(RECORDS FOR THE EXERCISE)

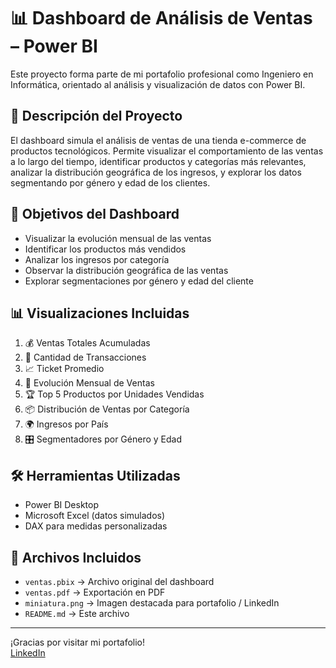 
# 📊 Dashboard de Análisis de Ventas – Power BI

Este proyecto forma parte de mi portafolio profesional como Ingeniero en Informática, orientado al análisis y visualización de datos con Power BI.

## 📌 Descripción del Proyecto

El dashboard simula el análisis de ventas de una tienda e-commerce de productos tecnológicos. Permite visualizar el comportamiento de las ventas a lo largo del tiempo, identificar productos y categorías más relevantes, analizar la distribución geográfica de los ingresos, y explorar los datos segmentando por género y edad de los clientes.

## 🎯 Objetivos del Dashboard

- Visualizar la evolución mensual de las ventas  
- Identificar los productos más vendidos  
- Analizar los ingresos por categoría  
- Observar la distribución geográfica de las ventas  
- Explorar segmentaciones por género y edad del cliente

## 📊 Visualizaciones Incluidas

1. 💰 Ventas Totales Acumuladas  
2. 🧾 Cantidad de Transacciones  
3. 📈 Ticket Promedio  
4. 📅 Evolución Mensual de Ventas  
5. 🏆 Top 5 Productos por Unidades Vendidas  
6. 📦 Distribución de Ventas por Categoría  
7. 🌍 Ingresos por País  
8. 🎛️ Segmentadores por Género y Edad  

## 🛠️ Herramientas Utilizadas

- Power BI Desktop  
- Microsoft Excel (datos simulados)  
- DAX para medidas personalizadas  

## 📂 Archivos Incluidos

- `ventas.pbix` → Archivo original del dashboard  
- `ventas.pdf` → Exportación en PDF  
- `miniatura.png` → Imagen destacada para portafolio / LinkedIn  
- `README.md` → Este archivo  

---

¡Gracias por visitar mi portafolio!  
[LinkedIn](https://www.linkedin.com/in/matias-echeverria-c)
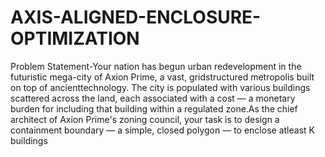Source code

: # AXIS-ALIGNED-ENCLOSURE-OPTIMIZATION
Problem Statement-Your nation has begun urban redevelopment in the futuristic mega-city of Axion Prime, a vast, gridstructured metropolis built on top of ancienttechnology. The city is populated with various buildings scattered across the land, each associated with a cost — a monetary burden for including that building within a regulated zone.As the chief architect of Axion Prime's zoning council, your task is to design a containment boundary — a simple, closed polygon — to enclose atleast K buildings
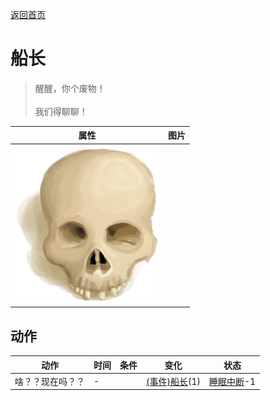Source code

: [返回首页](index.md)  
# 船长  
> 醒醒，你个废物！<br><br>我们得聊聊！  
  
  属性  |   图片   
 ----  |  ----:   
   |  ![](Sprite/Skull.png)   
  
## 动作  
动作  |  时间  |  条件  |  变化  |  状态  
----  |  ----  |  ----  |  ----  |  ----  
啥？？现在吗？？  |  -  |    |  [(事件)船长](Event_CaptainSpecial1b.md)(1)  |  [睡眠中断](SleepInterrupt.md)-1  
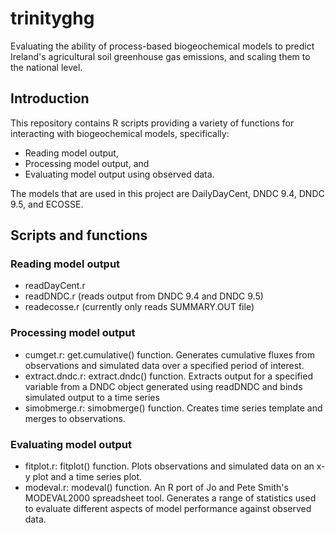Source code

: # trinityghg

Evaluating the ability of process-based biogeochemical models to predict Ireland's agricultural soil greenhouse gas emissions, and scaling them to the national level.

## Introduction
This repository contains R scripts providing a variety of functions for interacting with biogeochemical models, specifically:
  - Reading model output,
  - Processing model output, and
  - Evaluating model output using observed data.
  
The models that are used in this project are DailyDayCent, DNDC 9.4, DNDC 9.5, and ECOSSE.

## Scripts and functions

### Reading model output
 - readDayCent.r
 - readDNDC.r (reads output from DNDC 9.4 and DNDC 9.5)
 - readecosse.r (currently only reads SUMMARY.OUT file)
 
### Processing model output
 - cumget.r: get.cumulative() function. Generates cumulative fluxes from observations and simulated data over a specified period of interest.
 - extract.dndc.r: extract.dndc() function. Extracts output for a specified variable from a DNDC object generated using readDNDC and binds simulated output to a time series
 - simobmerge.r: simobmerge() function. Creates time series template and merges to observations.
 
### Evaluating model output
 - fitplot.r: fitplot() function. Plots observations and simulated data on an x-y plot and a time series plot.
 - modeval.r: modeval() function. An R port of Jo and Pete Smith's MODEVAL2000 spreadsheet tool. Generates a range of statistics used to evaluate different aspects of model performance against observed data.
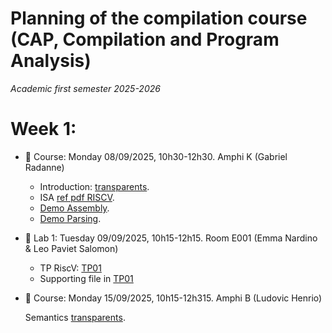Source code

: # Planning of the compilation course (CAP, Compilation and Program Analysis)
_Academic first semester 2025-2026_

# Week 1:

- :book: Course: Monday 08/09/2025, 10h30-12h30. Amphi K (Gabriel Radanne)

  * Introduction: [transparents](course/cap_cours01_intro.pdf).
  * ISA [ref pdf RISCV](course/riscv_isa.pdf).
  * [Demo Assembly](course/demo20.s).
  * [Demo Parsing](course/ANTLRExamples.tar.xz).

- :hammer: Lab 1: Tuesday 09/09/2025, 10h15-12h15. Room E001 (Emma Nardino & Leo Paviet Salomon)

  * TP RiscV: [TP01](TP01/tp1.pdf)
  * Supporting file in [TP01](TP01/riscv)

- :book: Course: Monday 15/09/2025, 10h15-12h315. Amphi B (Ludovic Henrio)
 
  Semantics [transparents](course/CAP_Semantics.pdf).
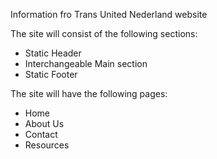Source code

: Information fro Trans United Nederland website

The site will consist of the following sections:
* Static Header
* Interchangeable Main section
* Static Footer

The site will have the following pages:
* Home
* About Us
* Contact
* Resources
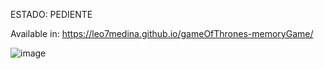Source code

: 
ESTADO: PEDIENTE


Available in: https://leo7medina.github.io/gameOfThrones-memoryGame/

![image](https://user-images.githubusercontent.com/19658491/118446060-cf1bb480-b6b4-11eb-8492-5a522c540054.png)
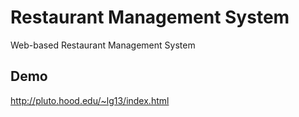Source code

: # Restaurant Management System
Web-based Restaurant Management System

## Demo
http://pluto.hood.edu/~lg13/index.html
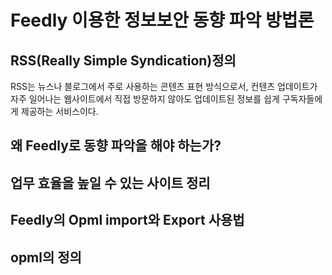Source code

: # Feedly 이용한 정보보안 동향 파악 방법론

## RSS(Really Simple Syndication)정의 
RSS는 뉴스나 블로그에서 주로 사용하는 콘텐츠 표현 방식으로서, 컨텐츠 업데이트가 자주 일어나는 웹사이트에서 직접 방문하지 않아도 업데이트된 정보를 쉽게 구독자들에게 제공하는 서비스이다.

## 왜 Feedly로 동향 파악을 해야 하는가?

## 업무 효율을 높일 수 있는 사이트 정리

## Feedly의 Opml import와 Export 사용법

## opml의 정의
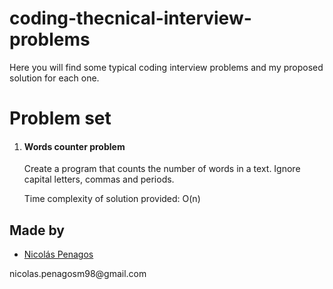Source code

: # coding-thecnical-interview-problems

Here you will find some typical coding interview problems and my proposed solution for each one.

# Problem set
<ol>
  <li><h4>Words counter problem</h4><p>Create a program that counts the number of words in a text. Ignore capital letters, commas and periods.</p><p>Time complexity of solution provided: O(n)</p>
</ol>
    
## Made by
  <ul>
  <li><div><a href="https://github.com/nicolaspenagos" title="Nicolas Penagos">Nicolás Penagos</a>   </div></li>
  </ul> 
     <p>   nicolas.penagosm98@gmail.com </p>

(End RECORDS FOR THE EXERCISE)

▶ **ACTIVITY**
Nothing but an exact copy of the data above, minus its pictures, should appear in the response.

▶ **REPLY TO THE EXERCISE**
# 📊 Dashboard de Análisis de Ventas – Power BI

Este proyecto forma parte de mi portafolio profesional como Ingeniero en Informática, orientado al análisis y visualización de datos con Power BI.

## 📌 Descripción del Proyecto

El dashboard simula el análisis de ventas de una tienda e-commerce de productos tecnológicos. Permite visualizar el comportamiento de las ventas a lo largo del tiempo, identificar productos y categorías más relevantes, analizar la distribución geográfica de los ingresos, y explorar los datos segmentando por género y edad de los clientes.

## 🎯 Objetivos del Dashboard

- Visualizar la evolución mensual de las ventas  
- Identificar los productos más vendidos  
- Analizar los ingresos por categoría  
- Observar la distribución geográfica de las ventas  
- Explorar segmentaciones por género y edad del cliente

## 📊 Visualizaciones Incluidas

1. 💰 Ventas Totales Acumuladas  
2. 🧾 Cantidad de Transacciones  
3. 📈 Ticket Promedio  
4. 📅 Evolución Mensual de Ventas  
5. 🏆 Top 5 Productos por Unidades Vendidas  
6. 📦 Distribución de Ventas por Categoría  
7. 🌍 Ingresos por País  
8. 🎛️ Segmentadores por Género y Edad  

## 🛠️ Herramientas Utilizadas

- Power BI Desktop  
- Microsoft Excel (datos simulados)  
- DAX para medidas personalizadas  

## 📂 Archivos Incluidos

- `ventas.pbix` → Archivo original del dashboard  
- `ventas.pdf` → Exportación en PDF  
- `miniatura.png` → Imagen destacada para portafolio / LinkedIn  
- `README.md` → Este archivo  

---

¡Gracias por visitar mi portafolio!  
[LinkedIn](https://www.linkedin.com/in/matias-echeverria-c)
Source code

: # AXIS-ALIGNED-ENCLOSURE-OPTIMIZATION
Problem Statement-Your nation has begun urban redevelopment in the futuristic mega-city of Axion Prime, a vast, gridstructured metropolis built on top of ancienttechnology. The city is populated with various buildings scattered across the land, each associated with a cost — a monetary burden for including that building within a regulated zone.As the chief architect of Axion Prime's zoning council, your task is to design a containment boundary — a simple, closed polygon — to enclose atleast K buildings
Source code

: [返回首页](index.md)  
# 船长  
> 醒醒，你个废物！<br><br>我们得聊聊！  
  
  属性  |   图片   
 ----  |  ----:   
   |  ![](Sprite/Skull.png)   
  
## 动作  
动作  |  时间  |  条件  |  变化  |  状态  
----  |  ----  |  ----  |  ----  |  ----  
啥？？现在吗？？  |  -  |    |  [(事件)船长](Event_CaptainSpecial1b.md)(1)  |  [睡眠中断](SleepInterrupt.md)-1  
Source code

: # trinityghg

Evaluating the ability of process-based biogeochemical models to predict Ireland's agricultural soil greenhouse gas emissions, and scaling them to the national level.

## Introduction
This repository contains R scripts providing a variety of functions for interacting with biogeochemical models, specifically:
  - Reading model output,
  - Processing model output, and
  - Evaluating model output using observed data.
  
The models that are used in this project are DailyDayCent, DNDC 9.4, DNDC 9.5, and ECOSSE.

## Scripts and functions

### Reading model output
 - readDayCent.r
 - readDNDC.r (reads output from DNDC 9.4 and DNDC 9.5)
 - readecosse.r (currently only reads SUMMARY.OUT file)
 
### Processing model output
 - cumget.r: get.cumulative() function. Generates cumulative fluxes from observations and simulated data over a specified period of interest.
 - extract.dndc.r: extract.dndc() function. Extracts output for a specified variable from a DNDC object generated using readDNDC and binds simulated output to a time series
 - simobmerge.r: simobmerge() function. Creates time series template and merges to observations.
 
### Evaluating model output
 - fitplot.r: fitplot() function. Plots observations and simulated data on an x-y plot and a time series plot.
 - modeval.r: modeval() function. An R port of Jo and Pete Smith's MODEVAL2000 spreadsheet tool. Generates a range of statistics used to evaluate different aspects of model performance against observed data.
Source code

: # Planning of the compilation course (CAP, Compilation and Program Analysis)
_Academic first semester 2025-2026_

# Week 1:

- :book: Course: Monday 08/09/2025, 10h30-12h30. Amphi K (Gabriel Radanne)

  * Introduction: [transparents](course/cap_cours01_intro.pdf).
  * ISA [ref pdf RISCV](course/riscv_isa.pdf).
  * [Demo Assembly](course/demo20.s).
  * [Demo Parsing](course/ANTLRExamples.tar.xz).

- :hammer: Lab 1: Tuesday 09/09/2025, 10h15-12h15. Room E001 (Emma Nardino & Leo Paviet Salomon)

  * TP RiscV: [TP01](TP01/tp1.pdf)
  * Supporting file in [TP01](TP01/riscv)

- :book: Course: Monday 15/09/2025, 10h15-12h315. Amphi B (Ludovic Henrio)
 
  Semantics [transparents](course/CAP_Semantics.pdf).
Source code

: Information fro Trans United Nederland website

The site will consist of the following sections:
* Static Header
* Interchangeable Main section
* Static Footer

The site will have the following pages:
* Home
* About Us
* Contact
* Resources
Source code

: 
ESTADO: PEDIENTE


Available in: https://leo7medina.github.io/gameOfThrones-memoryGame/

![image](https://user-images.githubusercontent.com/19658491/118446060-cf1bb480-b6b4-11eb-8492-5a522c540054.png)
Source code

: # Restaurant Management System
Web-based Restaurant Management System

## Demo
http://pluto.hood.edu/~lg13/index.html
Source code

: # Feedly 이용한 정보보안 동향 파악 방법론

## RSS(Really Simple Syndication)정의 
RSS는 뉴스나 블로그에서 주로 사용하는 콘텐츠 표현 방식으로서, 컨텐츠 업데이트가 자주 일어나는 웹사이트에서 직접 방문하지 않아도 업데이트된 정보를 쉽게 구독자들에게 제공하는 서비스이다.

## 왜 Feedly로 동향 파악을 해야 하는가?

## 업무 효율을 높일 수 있는 사이트 정리

## Feedly의 Opml import와 Export 사용법

## opml의 정의
Source code

: # coding-thecnical-interview-problems

Here you will find some typical coding interview problems and my proposed solution for each one.

# Problem set
<ol>
  <li><h4>Words counter problem</h4><p>Create a program that counts the number of words in a text. Ignore capital letters, commas and periods.</p><p>Time complexity of solution provided: O(n)</p>
</ol>
    
## Made by
  <ul>
  <li><div><a href="https://github.com/nicolaspenagos" title="Nicolas Penagos">Nicolás Penagos</a>   </div></li>
  </ul> 
     <p>   nicolas.penagosm98@gmail.com </p>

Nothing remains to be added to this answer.